I havent felt the way i feel right now in a lonnnggggg time...I feel so heartbroken.

Just a while back i was dumped by someone i REALLY liked. I was starting to get over him, but on the day of my party, he asked me to be his date.... I was like "what the hell is he thinking?!?!". Was he doing this to break my heart again? well... he did.... And i cryed... and i still do.... yesterday.

Yesterday, i went to the mall and shopped with monika, cindy, and her friend. We went to hot topic and i baught a couple of holiday gifts for my sister and monika. I was trying to look for something for other people... like daniel.. and michael, but i couldnt find.
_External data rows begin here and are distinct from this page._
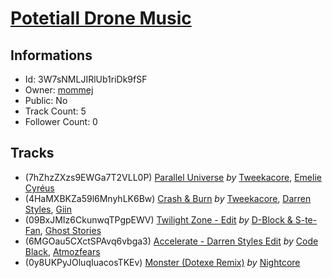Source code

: # [Potetiall Drone Music](https://open.spotify.com/playlist/3W7sNMLJIRlUb1riDk9fSF)
## Informations
<!-- META_BEGIN -->
- Id: 3W7sNMLJIRlUb1riDk9fSF
- Owner: [mommej](https://open.spotify.com/user/mommej)
- Public: No
- Track Count: 5
- Follower Count: 0
<!-- META_END -->


## Tracks
<!-- TRACK_LIST_BEGIN -->
- (7hZhzZXzs9EWGa7T2VLL0P) [Parallel Universe](https://open.spotify.com/track/7hZhzZXzs9EWGa7T2VLL0P) *by* [Tweekacore](https://open.spotify.com/artist/6g7nQh1zK0QGZVphaMCGWj), [Emelie Cyréus](https://open.spotify.com/artist/0sbkGGlLYmgOzcxRqd257O)
- (4HaMXBKZa59l6MnyhLK6Bw) [Crash & Burn](https://open.spotify.com/track/4HaMXBKZa59l6MnyhLK6Bw) *by* [Tweekacore](https://open.spotify.com/artist/6g7nQh1zK0QGZVphaMCGWj), [Darren Styles](https://open.spotify.com/artist/2gZzTzeACSwFqkMroVxmnm), [Giin](https://open.spotify.com/artist/0sESxrO3UuQaknGbiuJ7tB)
- (09BxJMIz6CkunwqTPgpEWV) [Twilight Zone - Edit](https://open.spotify.com/track/09BxJMIz6CkunwqTPgpEWV) *by* [D-Block & S-te-Fan](https://open.spotify.com/artist/6L7a6wPGpvLtTwOsMLnF1z), [Ghost Stories](https://open.spotify.com/artist/6J6UF3GqOLdt6f4gfazSzf)
- (6MGOau5CXctSPAvq6vbga3) [Accelerate - Darren Styles Edit](https://open.spotify.com/track/6MGOau5CXctSPAvq6vbga3) *by* [Code Black](https://open.spotify.com/artist/0I5is4tdxHhT3Ft2EzPjlB), [Atmozfears](https://open.spotify.com/artist/0MBGxwmCdXdO26ojaNcT64)
- (0y8UKPyJOluqIuacosTKEv) [Monster (Dotexe Remix)](https://open.spotify.com/track/0y8UKPyJOluqIuacosTKEv) *by* [Nightcore](https://open.spotify.com/artist/77t00lrU1uk65snqAdoPnt)
<!-- TRACK_LIST_END -->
Later on that night, monika and i left to go to hans house & hang out with my sister, ryan, & hans.... While walking to his house, i couldnt stop crying... for my ex.... i feel like an idiot, but i mean, a couple of days ago he asks me to be his date... what can you expect? of course im gonna cry.

That night i was asked out.. and i said no to the person. Monika & my sister argued with me... angry at the fact that i said no to a nice guy. If i dont have feelings for someone, i'm not going to say yes... i'm not going to be with someone and end up being the one to break up with them.... i'm not the type of person to do that.

I KNOW i'll get over my ex.. i KNOW that i'll find someone better.. i really really want to... and i know it takes time...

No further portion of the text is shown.